Yüksek kubbeli iç salonlardan biriydi bu, kubbe camdandı ve gecenin tüm manzarasını ve ay ışığını ulaştırıyordu. Ortada büyük bir ateş yanıyordu; Kisha elindeki gitarı tıngırdatıyor, bir yandan kadehinden içkisini yudumluyordu.

"Uyku tutmadı sanırım?" diye sordu Kelebek adamın yanına oturup.

Adam gülümsedi. "Gece uyumak için fazla güzel, ancak siz kabus görmüş olmalısınız."

"O kadar mı belli oluyor?" dedi Kelebek hafifçe öbür yana çevirip başını. Gözlerini kaçırdı.

"Sayılır." Duraksadı, kadehinden bir başka kadehe içkiden aktarıp üzerine bir şeyler ekledi, sonra kadına uzattı. "Buyrun, lütfen." ve Kelebek kadehi aldıktan sonra hafif bir şeyler çalmaya başladı. Anlaşılan sıradan bir şövalye olmak dışında bir ozandı Kisha aynı zamanda.
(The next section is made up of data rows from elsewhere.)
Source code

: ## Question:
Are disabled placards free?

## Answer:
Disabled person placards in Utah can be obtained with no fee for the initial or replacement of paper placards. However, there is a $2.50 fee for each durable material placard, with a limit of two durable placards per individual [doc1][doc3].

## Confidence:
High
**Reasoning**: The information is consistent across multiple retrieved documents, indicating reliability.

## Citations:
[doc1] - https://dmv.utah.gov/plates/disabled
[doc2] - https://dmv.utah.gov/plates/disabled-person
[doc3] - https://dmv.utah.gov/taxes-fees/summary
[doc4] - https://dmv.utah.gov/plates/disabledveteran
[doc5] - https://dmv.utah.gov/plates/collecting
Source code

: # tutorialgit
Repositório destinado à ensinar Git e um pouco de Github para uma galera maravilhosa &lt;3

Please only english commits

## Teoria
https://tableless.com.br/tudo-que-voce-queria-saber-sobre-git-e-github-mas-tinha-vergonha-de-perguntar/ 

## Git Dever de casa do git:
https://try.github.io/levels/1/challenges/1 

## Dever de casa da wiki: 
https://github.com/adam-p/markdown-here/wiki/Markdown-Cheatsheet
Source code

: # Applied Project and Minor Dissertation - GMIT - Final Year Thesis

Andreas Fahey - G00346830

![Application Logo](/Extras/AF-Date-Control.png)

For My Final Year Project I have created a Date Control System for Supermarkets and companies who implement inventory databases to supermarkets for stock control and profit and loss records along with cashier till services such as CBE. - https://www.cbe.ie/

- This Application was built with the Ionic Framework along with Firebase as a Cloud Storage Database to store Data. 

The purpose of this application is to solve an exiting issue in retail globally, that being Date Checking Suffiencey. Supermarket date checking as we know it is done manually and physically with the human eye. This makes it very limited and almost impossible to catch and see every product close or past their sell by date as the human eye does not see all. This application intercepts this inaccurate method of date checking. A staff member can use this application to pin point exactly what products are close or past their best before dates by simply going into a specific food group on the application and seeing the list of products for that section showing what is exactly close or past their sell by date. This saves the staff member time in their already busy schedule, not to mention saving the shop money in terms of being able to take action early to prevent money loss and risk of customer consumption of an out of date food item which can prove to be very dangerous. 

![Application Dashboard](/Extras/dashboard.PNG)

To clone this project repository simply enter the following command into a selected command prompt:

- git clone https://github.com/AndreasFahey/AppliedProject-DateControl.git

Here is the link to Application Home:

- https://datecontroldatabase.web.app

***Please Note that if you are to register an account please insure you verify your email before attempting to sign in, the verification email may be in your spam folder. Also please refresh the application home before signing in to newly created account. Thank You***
Kelebek gülümsedi ve yudumladı içkisini.

O sırada rüyasındaki dünyaların birinde, Kelebek çılgınlar gibi Kisha'nın konserinde eğleniyor, bir başkasında ise gece kulübüne bakıyordu başını yana eğmiş, içeri girip girmemekten emin olamayarak.

Yine de o gece tüm Kelebeklerin ağzından bir söz çıktı.

"Kisha, bir kadeh daha."

~ Rose

Depeche Mode - Free Love

Yiğit için, Kisha için ve bir de kendim için.